→ **Exercise**
Nothing but the lines from the one with "1 years old|272|" down to the one with "14 years old|266|" should be returned, exactly and with both ends included, from the material below.

[[ Information given, beginning ]]

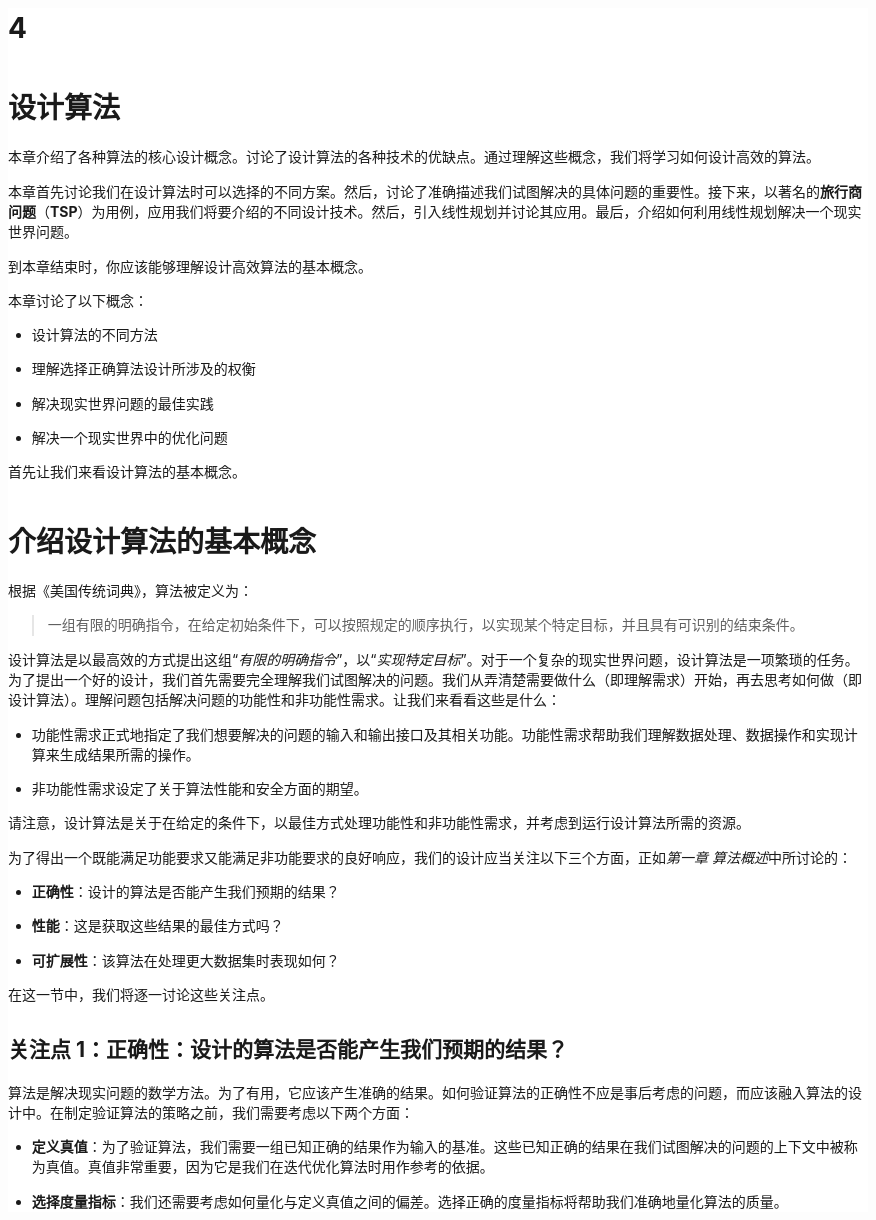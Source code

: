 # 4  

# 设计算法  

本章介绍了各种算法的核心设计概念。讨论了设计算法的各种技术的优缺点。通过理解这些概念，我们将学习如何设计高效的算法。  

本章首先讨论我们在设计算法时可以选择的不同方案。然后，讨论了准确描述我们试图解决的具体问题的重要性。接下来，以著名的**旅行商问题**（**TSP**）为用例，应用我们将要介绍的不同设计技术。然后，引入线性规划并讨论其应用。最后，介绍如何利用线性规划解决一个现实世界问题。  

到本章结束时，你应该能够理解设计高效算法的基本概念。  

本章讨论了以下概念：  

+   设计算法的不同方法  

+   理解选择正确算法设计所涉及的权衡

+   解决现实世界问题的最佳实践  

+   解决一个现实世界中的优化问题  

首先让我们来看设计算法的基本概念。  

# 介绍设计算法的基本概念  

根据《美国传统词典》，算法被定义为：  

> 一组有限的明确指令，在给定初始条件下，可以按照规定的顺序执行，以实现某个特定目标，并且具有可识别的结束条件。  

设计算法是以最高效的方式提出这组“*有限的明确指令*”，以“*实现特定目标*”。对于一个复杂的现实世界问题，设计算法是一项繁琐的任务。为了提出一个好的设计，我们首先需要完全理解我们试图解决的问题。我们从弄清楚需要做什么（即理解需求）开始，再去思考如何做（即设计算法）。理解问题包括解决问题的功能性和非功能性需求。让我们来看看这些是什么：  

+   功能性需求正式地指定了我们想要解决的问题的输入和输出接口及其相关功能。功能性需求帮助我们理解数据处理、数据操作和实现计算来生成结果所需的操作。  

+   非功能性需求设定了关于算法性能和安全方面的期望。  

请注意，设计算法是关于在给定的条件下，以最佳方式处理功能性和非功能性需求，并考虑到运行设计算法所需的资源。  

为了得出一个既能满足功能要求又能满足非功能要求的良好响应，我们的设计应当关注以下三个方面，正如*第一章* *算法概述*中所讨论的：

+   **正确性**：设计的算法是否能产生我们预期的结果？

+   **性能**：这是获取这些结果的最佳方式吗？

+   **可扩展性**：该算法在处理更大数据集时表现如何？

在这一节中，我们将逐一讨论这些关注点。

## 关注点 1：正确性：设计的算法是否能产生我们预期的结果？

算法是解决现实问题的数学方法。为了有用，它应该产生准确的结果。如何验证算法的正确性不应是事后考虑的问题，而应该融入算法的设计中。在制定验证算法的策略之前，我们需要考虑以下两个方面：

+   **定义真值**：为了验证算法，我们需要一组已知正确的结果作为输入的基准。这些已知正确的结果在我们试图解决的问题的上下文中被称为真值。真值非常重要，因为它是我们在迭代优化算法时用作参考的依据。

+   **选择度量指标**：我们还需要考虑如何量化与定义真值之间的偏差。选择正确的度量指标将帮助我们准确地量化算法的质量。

[[ Information given, end ]]
[[ Information given, beginning ]]

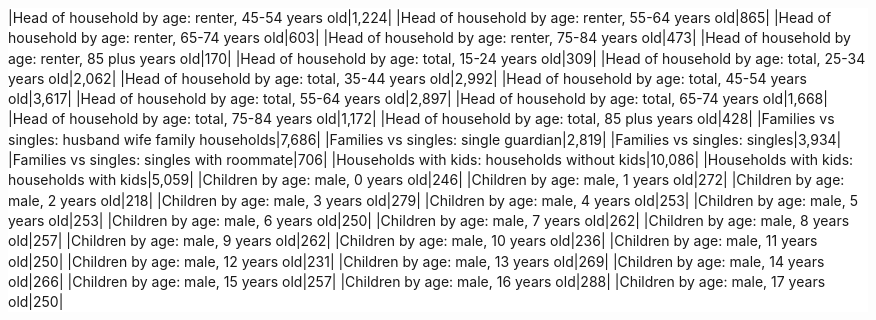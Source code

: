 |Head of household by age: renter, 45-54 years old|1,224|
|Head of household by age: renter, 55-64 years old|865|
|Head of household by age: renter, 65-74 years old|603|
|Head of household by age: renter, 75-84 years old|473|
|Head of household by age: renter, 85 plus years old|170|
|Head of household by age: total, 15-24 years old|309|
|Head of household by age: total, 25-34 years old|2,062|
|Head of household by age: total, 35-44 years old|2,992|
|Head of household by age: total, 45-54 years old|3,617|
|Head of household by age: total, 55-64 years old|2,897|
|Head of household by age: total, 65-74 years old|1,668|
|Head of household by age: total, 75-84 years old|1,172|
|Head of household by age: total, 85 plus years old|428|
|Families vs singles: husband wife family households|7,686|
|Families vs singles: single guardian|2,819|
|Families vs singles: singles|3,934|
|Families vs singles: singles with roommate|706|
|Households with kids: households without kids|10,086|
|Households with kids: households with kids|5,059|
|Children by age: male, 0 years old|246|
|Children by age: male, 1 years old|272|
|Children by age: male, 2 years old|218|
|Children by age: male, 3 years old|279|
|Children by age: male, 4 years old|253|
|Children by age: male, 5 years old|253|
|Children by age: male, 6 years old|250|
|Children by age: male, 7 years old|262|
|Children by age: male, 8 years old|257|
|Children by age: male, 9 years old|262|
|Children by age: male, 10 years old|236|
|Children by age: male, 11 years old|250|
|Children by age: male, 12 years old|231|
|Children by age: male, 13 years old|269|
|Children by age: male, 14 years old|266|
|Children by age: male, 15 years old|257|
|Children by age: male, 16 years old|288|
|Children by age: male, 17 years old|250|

[[ Information given, end ]]

→ **Solution to this task**
|Children by age: male, 1 years old|272|
|Children by age: male, 2 years old|218|
|Children by age: male, 3 years old|279|
|Children by age: male, 4 years old|253|
|Children by age: male, 5 years old|253|
|Children by age: male, 6 years old|250|
|Children by age: male, 7 years old|262|
|Children by age: male, 8 years old|257|
|Children by age: male, 9 years old|262|
|Children by age: male, 10 years old|236|
|Children by age: male, 11 years old|250|
|Children by age: male, 12 years old|231|
|Children by age: male, 13 years old|269|
|Children by age: male, 14 years old|266|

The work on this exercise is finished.